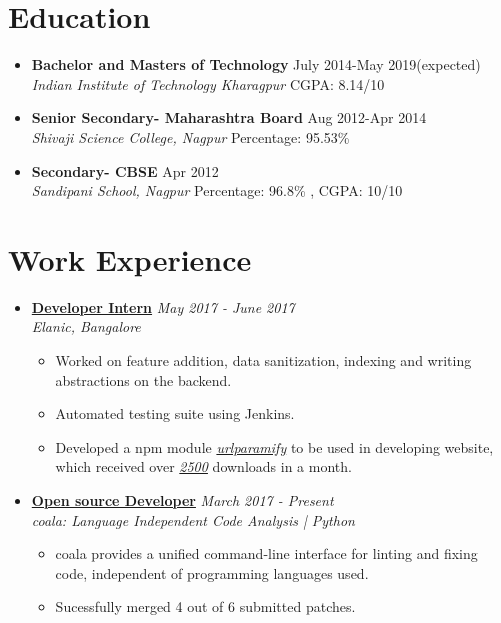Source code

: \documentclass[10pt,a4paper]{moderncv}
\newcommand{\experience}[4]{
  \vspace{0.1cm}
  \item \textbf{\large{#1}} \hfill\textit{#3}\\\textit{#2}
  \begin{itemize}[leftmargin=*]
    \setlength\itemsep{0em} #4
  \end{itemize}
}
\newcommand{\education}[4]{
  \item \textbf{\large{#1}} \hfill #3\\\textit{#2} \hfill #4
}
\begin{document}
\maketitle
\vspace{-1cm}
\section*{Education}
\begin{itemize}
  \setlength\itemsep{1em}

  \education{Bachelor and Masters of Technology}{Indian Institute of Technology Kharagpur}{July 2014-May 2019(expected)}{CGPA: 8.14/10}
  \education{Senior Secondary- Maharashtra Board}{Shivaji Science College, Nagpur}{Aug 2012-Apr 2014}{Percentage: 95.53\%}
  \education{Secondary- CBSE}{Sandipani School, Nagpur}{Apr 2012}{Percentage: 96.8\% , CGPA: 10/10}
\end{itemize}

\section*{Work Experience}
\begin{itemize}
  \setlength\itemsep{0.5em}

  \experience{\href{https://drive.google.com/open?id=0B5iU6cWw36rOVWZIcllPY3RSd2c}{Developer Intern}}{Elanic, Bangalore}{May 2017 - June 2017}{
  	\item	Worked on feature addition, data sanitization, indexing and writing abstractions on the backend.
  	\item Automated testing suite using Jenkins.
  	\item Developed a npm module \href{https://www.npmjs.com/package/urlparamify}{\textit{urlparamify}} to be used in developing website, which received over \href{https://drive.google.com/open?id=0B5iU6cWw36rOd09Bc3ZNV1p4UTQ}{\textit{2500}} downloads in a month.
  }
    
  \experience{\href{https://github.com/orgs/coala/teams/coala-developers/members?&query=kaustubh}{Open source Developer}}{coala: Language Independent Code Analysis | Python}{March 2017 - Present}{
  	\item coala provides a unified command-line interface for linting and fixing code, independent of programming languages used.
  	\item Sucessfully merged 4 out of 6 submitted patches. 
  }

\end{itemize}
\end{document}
------------------------
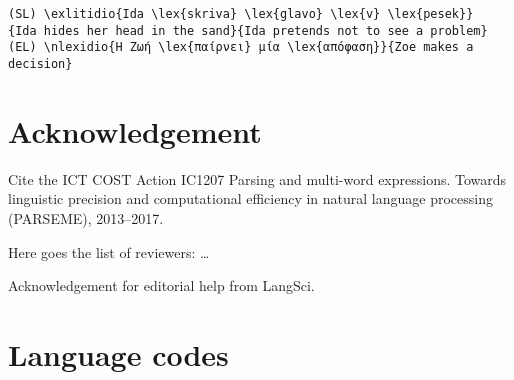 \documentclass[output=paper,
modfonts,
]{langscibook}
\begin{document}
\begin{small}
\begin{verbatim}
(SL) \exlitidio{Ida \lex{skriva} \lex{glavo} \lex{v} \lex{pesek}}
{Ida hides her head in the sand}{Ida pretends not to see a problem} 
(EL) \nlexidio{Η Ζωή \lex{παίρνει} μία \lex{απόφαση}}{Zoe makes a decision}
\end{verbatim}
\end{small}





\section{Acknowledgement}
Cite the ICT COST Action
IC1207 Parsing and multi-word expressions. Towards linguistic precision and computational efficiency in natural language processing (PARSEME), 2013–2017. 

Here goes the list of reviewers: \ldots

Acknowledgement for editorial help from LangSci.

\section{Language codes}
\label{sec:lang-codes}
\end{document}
------------------------
Could you work out how many lines in the material contain the word "setlength"? Reply with the number only.

3